# HOW TO COMPLETE THIS TASK:
Your response should be a copy of each line in the listing below that includes the word "mbox".

┄┄┄┄┄┄

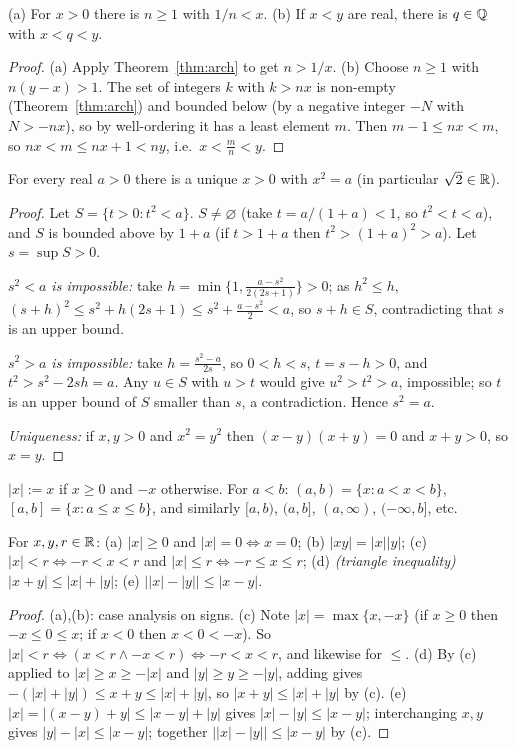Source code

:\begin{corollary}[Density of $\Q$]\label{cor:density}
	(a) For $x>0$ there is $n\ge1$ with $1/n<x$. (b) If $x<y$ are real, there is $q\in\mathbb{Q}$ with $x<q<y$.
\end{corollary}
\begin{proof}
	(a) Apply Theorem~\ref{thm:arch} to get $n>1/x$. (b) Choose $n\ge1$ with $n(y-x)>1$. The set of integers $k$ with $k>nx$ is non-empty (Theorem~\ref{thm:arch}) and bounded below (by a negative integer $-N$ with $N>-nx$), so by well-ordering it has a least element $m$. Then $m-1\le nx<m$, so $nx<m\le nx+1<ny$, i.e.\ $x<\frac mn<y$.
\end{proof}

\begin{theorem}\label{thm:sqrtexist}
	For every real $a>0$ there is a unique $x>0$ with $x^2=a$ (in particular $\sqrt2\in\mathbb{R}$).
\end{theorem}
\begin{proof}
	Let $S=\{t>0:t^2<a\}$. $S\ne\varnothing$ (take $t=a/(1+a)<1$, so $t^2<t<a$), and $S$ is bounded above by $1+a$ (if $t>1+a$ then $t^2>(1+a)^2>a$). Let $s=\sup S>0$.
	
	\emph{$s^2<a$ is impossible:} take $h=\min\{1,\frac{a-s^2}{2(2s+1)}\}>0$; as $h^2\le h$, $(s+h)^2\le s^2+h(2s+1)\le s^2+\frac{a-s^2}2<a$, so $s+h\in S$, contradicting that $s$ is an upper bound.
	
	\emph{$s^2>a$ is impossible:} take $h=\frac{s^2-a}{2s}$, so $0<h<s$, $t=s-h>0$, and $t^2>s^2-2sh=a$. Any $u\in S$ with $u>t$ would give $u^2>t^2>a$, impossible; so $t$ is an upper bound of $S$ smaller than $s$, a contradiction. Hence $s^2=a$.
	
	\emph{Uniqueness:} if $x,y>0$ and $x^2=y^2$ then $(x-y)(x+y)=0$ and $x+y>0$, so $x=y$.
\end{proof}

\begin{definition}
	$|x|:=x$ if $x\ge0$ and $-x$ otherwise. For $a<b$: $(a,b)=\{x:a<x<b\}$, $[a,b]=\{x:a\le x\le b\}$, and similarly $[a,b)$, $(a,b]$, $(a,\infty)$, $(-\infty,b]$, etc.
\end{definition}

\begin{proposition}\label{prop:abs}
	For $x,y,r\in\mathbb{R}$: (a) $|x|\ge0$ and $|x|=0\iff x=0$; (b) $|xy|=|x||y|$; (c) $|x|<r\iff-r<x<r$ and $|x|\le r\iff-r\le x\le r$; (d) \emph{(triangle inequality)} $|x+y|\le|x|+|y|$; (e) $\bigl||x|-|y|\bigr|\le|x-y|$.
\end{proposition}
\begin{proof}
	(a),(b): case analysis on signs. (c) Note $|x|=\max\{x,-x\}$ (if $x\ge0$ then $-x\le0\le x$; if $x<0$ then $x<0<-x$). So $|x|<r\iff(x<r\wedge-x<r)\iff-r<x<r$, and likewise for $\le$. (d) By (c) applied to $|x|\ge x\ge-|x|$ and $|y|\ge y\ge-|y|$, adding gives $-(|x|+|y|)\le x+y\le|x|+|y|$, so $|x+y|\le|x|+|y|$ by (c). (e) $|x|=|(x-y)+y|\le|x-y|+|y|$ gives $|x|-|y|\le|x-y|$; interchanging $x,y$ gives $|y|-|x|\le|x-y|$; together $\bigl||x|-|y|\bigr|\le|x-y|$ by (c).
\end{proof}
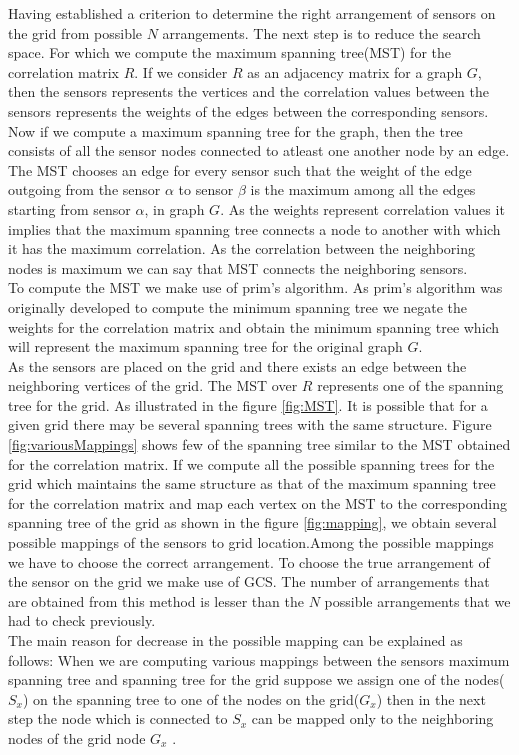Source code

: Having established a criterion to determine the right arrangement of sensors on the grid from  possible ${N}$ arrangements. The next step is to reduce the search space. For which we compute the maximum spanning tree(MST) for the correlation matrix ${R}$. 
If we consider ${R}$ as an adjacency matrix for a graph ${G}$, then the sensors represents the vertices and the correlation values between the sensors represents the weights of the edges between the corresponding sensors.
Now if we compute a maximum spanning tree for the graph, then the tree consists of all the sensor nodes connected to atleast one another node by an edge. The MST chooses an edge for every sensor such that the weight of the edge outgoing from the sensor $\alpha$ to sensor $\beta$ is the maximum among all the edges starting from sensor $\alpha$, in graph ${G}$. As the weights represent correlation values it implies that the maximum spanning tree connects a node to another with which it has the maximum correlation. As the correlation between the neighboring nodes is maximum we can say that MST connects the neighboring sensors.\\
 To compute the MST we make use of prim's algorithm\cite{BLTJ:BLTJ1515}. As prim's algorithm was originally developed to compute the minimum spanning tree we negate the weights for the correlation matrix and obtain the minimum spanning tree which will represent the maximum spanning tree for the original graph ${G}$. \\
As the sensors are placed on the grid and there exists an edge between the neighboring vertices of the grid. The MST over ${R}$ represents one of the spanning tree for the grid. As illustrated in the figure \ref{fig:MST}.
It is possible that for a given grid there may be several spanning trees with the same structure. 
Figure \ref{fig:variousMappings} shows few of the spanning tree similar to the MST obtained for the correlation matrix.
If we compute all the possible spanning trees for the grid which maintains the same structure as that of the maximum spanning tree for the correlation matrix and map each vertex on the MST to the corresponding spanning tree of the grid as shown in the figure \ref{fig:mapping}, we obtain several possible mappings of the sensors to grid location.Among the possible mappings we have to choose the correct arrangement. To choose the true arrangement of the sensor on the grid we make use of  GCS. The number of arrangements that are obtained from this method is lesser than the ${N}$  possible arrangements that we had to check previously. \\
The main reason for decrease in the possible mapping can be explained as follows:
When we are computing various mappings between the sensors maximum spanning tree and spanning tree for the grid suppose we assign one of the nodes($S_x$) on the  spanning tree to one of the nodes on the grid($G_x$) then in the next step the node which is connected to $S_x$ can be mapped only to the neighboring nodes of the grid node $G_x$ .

┄┄┄┄┄┄

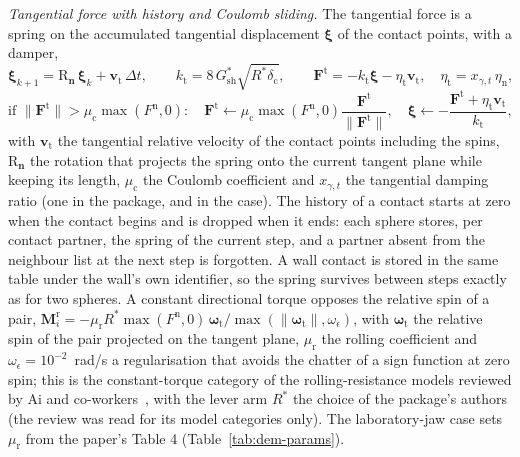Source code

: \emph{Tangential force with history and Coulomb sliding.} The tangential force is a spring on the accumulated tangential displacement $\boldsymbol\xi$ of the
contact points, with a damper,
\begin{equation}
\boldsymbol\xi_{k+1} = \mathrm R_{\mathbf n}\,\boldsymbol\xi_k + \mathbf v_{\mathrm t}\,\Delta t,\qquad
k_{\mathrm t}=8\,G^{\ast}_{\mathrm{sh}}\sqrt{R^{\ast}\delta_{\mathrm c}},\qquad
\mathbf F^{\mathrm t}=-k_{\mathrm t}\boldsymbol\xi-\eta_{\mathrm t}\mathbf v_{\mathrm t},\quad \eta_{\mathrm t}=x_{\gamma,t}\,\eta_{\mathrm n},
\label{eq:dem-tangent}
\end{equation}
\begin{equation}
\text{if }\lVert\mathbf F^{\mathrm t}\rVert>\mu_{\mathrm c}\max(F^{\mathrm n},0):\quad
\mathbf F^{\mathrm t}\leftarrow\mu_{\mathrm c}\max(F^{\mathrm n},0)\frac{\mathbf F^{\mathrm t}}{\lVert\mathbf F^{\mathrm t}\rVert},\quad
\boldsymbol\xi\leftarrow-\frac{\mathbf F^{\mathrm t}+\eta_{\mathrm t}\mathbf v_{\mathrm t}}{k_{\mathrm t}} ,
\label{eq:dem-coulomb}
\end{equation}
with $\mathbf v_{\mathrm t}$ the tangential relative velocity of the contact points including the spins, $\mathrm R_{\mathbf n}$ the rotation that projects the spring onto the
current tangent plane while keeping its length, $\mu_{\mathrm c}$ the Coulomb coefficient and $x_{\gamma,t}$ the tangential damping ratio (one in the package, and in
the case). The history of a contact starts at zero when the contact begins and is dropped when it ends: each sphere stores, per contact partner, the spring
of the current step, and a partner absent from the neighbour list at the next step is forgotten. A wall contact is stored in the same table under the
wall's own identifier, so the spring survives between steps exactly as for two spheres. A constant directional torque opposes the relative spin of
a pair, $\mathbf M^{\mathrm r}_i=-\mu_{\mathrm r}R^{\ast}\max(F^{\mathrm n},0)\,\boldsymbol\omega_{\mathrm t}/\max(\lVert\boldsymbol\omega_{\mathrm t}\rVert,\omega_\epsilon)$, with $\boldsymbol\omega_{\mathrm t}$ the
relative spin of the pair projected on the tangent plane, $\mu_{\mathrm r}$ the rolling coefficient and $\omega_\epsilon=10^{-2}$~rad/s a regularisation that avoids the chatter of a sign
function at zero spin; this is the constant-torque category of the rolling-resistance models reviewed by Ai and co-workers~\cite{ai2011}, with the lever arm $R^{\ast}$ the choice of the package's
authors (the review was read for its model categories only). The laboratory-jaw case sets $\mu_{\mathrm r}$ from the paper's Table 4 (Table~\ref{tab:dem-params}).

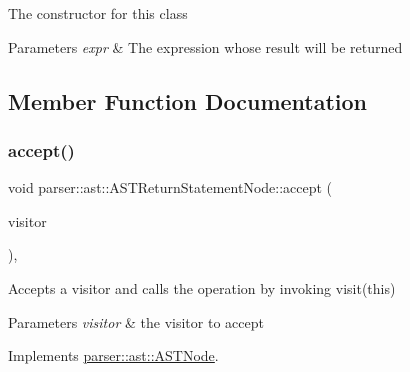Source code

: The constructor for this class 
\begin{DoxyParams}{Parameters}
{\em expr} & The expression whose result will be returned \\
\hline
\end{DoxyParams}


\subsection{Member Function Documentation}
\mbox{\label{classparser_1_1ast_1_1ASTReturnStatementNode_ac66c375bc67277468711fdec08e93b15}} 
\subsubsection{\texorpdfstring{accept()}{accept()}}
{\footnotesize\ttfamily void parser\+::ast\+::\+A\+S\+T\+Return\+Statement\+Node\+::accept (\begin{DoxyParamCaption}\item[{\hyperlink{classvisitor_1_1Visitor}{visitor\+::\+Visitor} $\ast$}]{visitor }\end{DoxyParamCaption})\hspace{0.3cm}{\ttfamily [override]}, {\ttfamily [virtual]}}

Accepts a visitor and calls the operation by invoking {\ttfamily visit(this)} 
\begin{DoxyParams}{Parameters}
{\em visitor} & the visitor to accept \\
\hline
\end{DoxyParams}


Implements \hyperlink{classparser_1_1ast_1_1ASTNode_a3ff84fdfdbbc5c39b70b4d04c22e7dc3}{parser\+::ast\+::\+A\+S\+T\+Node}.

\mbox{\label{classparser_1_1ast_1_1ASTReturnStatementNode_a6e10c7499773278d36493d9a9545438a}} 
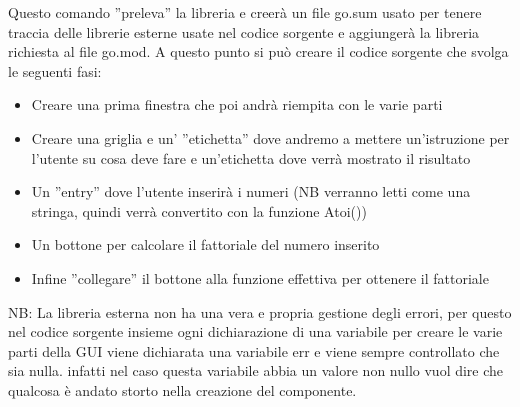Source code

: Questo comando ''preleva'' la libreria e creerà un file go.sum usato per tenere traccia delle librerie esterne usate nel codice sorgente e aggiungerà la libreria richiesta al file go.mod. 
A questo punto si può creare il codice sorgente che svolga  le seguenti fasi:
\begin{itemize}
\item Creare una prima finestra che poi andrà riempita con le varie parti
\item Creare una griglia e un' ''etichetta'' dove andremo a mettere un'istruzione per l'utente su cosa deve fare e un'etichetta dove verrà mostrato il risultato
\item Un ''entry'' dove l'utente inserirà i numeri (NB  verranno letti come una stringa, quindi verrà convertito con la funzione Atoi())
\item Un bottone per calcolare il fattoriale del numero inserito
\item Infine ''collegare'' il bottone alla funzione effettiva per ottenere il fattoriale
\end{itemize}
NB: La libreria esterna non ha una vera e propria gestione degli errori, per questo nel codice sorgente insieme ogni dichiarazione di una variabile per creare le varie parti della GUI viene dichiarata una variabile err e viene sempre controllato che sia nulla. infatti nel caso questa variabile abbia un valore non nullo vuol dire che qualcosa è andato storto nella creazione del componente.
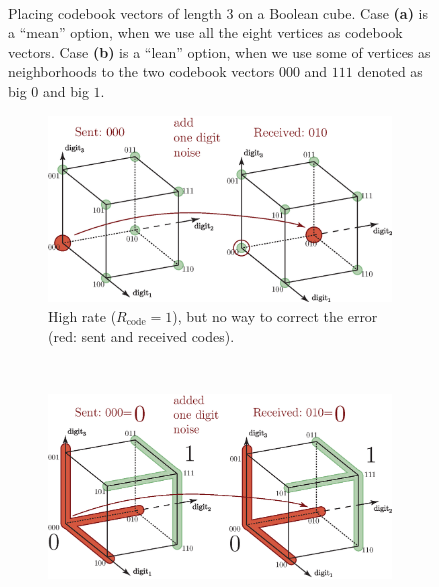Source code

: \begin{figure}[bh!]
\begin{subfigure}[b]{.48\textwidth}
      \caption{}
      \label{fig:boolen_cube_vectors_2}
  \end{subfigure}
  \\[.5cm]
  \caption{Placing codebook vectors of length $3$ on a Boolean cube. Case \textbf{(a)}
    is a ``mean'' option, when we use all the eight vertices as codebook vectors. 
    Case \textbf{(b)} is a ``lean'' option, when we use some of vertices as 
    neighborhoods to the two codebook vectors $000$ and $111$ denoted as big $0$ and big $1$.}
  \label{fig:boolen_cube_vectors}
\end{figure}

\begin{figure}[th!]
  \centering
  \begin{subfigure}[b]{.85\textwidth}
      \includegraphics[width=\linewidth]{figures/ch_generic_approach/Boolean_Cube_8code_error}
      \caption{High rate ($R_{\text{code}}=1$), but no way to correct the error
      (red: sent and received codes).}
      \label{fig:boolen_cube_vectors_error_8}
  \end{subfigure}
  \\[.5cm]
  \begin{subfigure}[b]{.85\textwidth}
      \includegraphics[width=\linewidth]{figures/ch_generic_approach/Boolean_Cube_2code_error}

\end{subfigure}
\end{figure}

┄┄┄┄┄┄

# ANSWER TO THIS TASK:
\mbox{\label{classparser_1_1ast_1_1ASTReturnStatementNode_ac66c375bc67277468711fdec08e93b15}} 
\mbox{\label{classparser_1_1ast_1_1ASTReturnStatementNode_a6e10c7499773278d36493d9a9545438a}} 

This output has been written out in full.